With this he turned away towards the house and began walking. I followed. There was something mesmerising in the silent grace of his movement but also something disquieting in the silence itself.

“I’m delivering shoes,” I said, attempting to break that silence, “but ran out of gas.”

“Of course,” he whispered to himself.

When we finally reached the house and I could make out his features under the lights, I saw that he had a comical looking face which was now smiling. “I’m Do, and this is The Monastary, my terrestrial dwelling,” said the man previously known as Mr Bop, before adding cryptically, “my wife, Ti, is with us here in spirit only, alas.”

He led me into a huge room where the fire blazed. Within were a group of more than thirty others, male and female, all evidently younger than Do, and presumably of similar single syllable names, staring into the flames, chanting something unintelligible. All were impossibly thin.

 “We have ceased to eat in this realm,” offered Do, by way of explanation, “but we might find you something to drink later. But until then, come warm yourself by the fire and share in our joy.” There was little joy in the room, as far as I could tell.

Do, at least, seemed to be finding amusement in my discomfort. “We are expecting a visitor, Mr Sinclair, but I doubt that you are He. By what variety of transport were you, in fact, delivered to us?”

“A Toyota Camry,” I said.

He feigned disappointment, “we are anticipating, I’m afraid, something of rather more intergalactic competencies.”

“Oh,” I said, discomfort and confusion escalating into something approaching paranoia.

“Still,” he continued cheerfully, “we are planning a big trip, and new shoes might be just the thing. What brand of shoes do you sell?”

“Nike.”

“Perfect.”

“A trip to where?” I asked, not knowing what else to say.

“We shall transition to the next level,” said Do.

The chanting instantly stopped and the assembly all turned and faced me robotically, as if by some coded command. I beheld young eyes like saucers staring out from expressionless hollow faces atop malnourished bodies. It was as though a group of coked-up hippies had escaped from a German concentration camp.

My hair stood on end.

 

Nobody attempted to stop me as I ran for the door. I sprinted through the cold darkness back up the track pausing only briefly at the gate to look back and see if anyone was following me.

Nobody was, but I elected to leave the path as a further safety precaution and thus found myself pushing again through the long grass.
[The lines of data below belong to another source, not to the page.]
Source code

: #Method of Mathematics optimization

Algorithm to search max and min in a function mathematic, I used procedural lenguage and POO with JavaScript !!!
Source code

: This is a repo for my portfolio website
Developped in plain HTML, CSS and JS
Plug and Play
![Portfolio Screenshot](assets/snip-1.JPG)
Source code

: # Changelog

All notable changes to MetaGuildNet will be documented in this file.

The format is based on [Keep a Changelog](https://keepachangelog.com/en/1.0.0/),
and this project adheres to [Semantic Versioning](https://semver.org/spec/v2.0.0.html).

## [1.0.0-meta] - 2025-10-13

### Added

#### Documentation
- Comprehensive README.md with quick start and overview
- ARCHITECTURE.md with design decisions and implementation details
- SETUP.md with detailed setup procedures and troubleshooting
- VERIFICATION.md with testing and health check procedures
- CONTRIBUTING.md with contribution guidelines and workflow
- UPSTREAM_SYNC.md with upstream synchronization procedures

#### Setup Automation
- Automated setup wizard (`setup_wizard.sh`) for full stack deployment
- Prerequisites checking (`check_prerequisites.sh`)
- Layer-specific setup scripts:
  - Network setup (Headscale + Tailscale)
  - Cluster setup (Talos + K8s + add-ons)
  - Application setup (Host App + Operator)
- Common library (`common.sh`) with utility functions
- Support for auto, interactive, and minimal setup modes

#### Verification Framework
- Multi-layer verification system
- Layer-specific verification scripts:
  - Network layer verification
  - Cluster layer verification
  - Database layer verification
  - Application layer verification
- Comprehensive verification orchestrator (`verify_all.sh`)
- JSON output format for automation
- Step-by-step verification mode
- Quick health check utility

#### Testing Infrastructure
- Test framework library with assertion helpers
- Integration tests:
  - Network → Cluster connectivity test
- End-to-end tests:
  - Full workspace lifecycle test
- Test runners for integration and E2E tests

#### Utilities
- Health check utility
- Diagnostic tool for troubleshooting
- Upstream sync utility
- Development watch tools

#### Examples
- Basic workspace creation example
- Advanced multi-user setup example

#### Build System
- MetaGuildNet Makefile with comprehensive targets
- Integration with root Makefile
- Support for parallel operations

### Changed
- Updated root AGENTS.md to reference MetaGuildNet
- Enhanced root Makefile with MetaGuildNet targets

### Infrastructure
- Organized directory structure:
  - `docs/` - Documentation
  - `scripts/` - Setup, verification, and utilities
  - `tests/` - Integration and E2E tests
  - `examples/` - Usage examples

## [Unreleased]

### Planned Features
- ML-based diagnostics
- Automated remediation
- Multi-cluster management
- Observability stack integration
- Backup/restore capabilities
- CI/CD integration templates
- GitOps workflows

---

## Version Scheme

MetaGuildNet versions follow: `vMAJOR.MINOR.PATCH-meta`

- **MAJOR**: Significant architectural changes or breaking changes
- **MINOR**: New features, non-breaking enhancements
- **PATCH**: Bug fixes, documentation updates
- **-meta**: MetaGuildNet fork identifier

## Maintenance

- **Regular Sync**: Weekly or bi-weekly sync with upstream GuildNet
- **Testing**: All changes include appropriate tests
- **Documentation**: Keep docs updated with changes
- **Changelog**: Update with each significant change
With no sense of direction, even after several hours I could not relocate the road. Exhausted and cold and with an increasing sense of hopelessness, I took shelter beneath a solitary tree where I must have somehow fallen asleep, because when I opened my eyes again the sun was shining and two policemen were standing above me.

The policemen had located my car not far from where they found me, the keys still in the ignition and no gas in the tank. The trunk had been left open and was devoid of contents. During the drive into Rancho Santa Fe (not far, as it turned out) they asked me questions about comets and cults and somebody called Applewhite. I answered, essentially honestly, that I had no idea of what they were talking about. They dismissed me shortly afterward, as apparently an idiot with little idea about anything at all. It was a reasonable assessment.

It was only upon glancing at a newspaper the following day that I learned that the policemen had also discovered thirty-nine bodies huddled together beside a smouldering fireplace just out of town.

 All of the dead were wearing Nikes.